Drizzt, accepting this whole ordeal with his customary stoicism, silently applauded his young friend and knew again, even more than before, that they had made a wise decision in bringing him along. The drow understood that his own duty in these rough times was to continue his role as sentry, keeping his diligent guard despite the barbarian’s proclamation of safety.

Finally, the storm was blown away by the same brisk wind that had ushered it in. The bright sunshine and clear blue skies of the subsequent dawn lightened the companions’ mood immeasurably and allowed them to think again of what lay ahead.

Especially Bruenor. The dwarf leaned forward in his pressing march, just as he had when they had first begun their journey back in Icewind Dale.

Red beard wagging with the intensity of his pumping stride, Bruenor found his narrow focus once again. He fell back into the dreams of his homeland, seeing the flickering shadows of the torchlight against the silver-streamed walls and the wondrous artifacts of his people’s meticulous labors. His heightened concentration on Mithril Hall over the last few months had sparked clearer, and new, memories in him, and on the road now he remembered, for the first time in more than a century, the Hall of Dumathoin.

The dwarves of Mithril Hall had made a fine living in the trade of their crafted items, but they always kept their very finest pieces, and the most precious gifts bestowed upon them from outsiders, to themselves. In a large and decorated chamber that opened wide the eyes of every visitor, the legacy of Bruenor’s ancestors sat in open display, serving as inspiration for the clan’s future artists.

Bruenor chuckled softly at the memory of the wondrous hall and the marvelous pieces, mostly weapons and armor. He looked at Wulfgar striding beside him, and at the mighty warhammer he had crafted the year before. Aegis-fang might have hung in the Hall of Dumathoin if Bruenor’s clan still ruled Mithril Hall, sealing Bruenor’s immortality in the legacy of his people.

But watching Wulfgar handling the hammer, swinging it as easily as he would swing his own arm, Bruenor had no regrets.

The next day brought more good news. Shortly after they broke camp, the friends discovered that they had traveled farther than they had anticipated during the trials of the storm, for as they marched, the landscape around them went through subtle but definite transformations. Where before the ground had been sparsely overgrown with thin patches of scraggly weeds, a virtual sea of mud under the torrent of rain, they now found lush grasses and scattered copses of tall elms.

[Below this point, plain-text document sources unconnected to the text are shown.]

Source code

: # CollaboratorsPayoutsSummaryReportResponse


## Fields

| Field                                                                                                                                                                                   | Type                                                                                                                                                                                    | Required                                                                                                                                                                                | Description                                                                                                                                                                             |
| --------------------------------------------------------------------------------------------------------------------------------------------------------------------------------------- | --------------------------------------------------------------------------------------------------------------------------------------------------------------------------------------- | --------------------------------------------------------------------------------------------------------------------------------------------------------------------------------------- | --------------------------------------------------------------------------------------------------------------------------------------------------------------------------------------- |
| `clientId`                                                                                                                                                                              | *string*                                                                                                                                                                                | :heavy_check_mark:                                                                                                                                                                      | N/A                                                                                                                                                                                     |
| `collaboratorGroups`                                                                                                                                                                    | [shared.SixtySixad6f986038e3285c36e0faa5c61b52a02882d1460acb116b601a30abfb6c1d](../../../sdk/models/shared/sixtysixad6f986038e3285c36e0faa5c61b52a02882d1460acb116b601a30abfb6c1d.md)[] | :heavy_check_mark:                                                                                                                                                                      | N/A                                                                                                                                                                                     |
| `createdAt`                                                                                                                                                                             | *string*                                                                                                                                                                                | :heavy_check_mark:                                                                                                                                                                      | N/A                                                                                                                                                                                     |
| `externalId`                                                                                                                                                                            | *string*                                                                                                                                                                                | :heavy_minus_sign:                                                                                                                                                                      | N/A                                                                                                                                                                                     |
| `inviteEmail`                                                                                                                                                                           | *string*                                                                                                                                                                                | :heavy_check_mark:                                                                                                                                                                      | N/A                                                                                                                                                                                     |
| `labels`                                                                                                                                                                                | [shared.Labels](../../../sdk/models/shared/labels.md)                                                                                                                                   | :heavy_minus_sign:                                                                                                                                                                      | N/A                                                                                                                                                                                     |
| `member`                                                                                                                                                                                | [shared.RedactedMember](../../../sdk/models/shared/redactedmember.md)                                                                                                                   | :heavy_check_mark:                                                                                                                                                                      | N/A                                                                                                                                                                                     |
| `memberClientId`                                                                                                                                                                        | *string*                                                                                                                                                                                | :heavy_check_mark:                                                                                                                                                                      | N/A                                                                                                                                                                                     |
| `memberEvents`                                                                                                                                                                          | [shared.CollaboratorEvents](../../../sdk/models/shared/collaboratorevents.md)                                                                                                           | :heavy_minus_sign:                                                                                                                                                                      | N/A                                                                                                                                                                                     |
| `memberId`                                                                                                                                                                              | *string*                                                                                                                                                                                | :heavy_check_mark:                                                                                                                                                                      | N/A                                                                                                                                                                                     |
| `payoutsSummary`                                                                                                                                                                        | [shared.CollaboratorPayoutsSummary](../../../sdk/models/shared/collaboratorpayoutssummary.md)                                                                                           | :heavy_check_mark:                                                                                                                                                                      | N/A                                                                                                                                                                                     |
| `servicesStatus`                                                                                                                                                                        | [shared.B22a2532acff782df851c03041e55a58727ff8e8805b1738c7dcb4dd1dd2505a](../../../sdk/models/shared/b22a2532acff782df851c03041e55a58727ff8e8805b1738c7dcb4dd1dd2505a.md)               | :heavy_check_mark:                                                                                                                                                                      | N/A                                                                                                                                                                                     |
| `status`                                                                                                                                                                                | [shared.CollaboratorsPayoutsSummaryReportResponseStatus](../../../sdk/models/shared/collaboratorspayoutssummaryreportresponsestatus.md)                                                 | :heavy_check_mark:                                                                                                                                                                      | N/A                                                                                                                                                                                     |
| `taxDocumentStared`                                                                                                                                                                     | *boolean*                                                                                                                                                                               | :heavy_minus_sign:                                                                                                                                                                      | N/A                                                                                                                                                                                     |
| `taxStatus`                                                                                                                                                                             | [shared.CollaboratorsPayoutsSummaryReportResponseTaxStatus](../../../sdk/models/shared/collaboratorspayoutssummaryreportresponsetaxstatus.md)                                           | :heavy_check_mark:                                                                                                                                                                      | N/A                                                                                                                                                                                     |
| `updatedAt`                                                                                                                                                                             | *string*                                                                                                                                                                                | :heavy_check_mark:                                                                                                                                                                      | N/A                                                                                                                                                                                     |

Cresting a final ridge confirmed their suspicions, for before them lay the Dessarin Valley. A few miles ahead, swollen from the spring melt and the recent storm, and clearly visible from their high perch, the arm of the great river rolled steadily along its southbound trek.

The long winter dominated this land, but when they finally bloomed, the plants here made up for their short season with a vibrancy unmatched in all the world. Rich colors of spring surrounded the friends as they made their way down the slope to the river. The carpet of grass was so thick that they took off their boots and walked barefoot through the spongy softness. The vitality here was truly obvious, and contagious.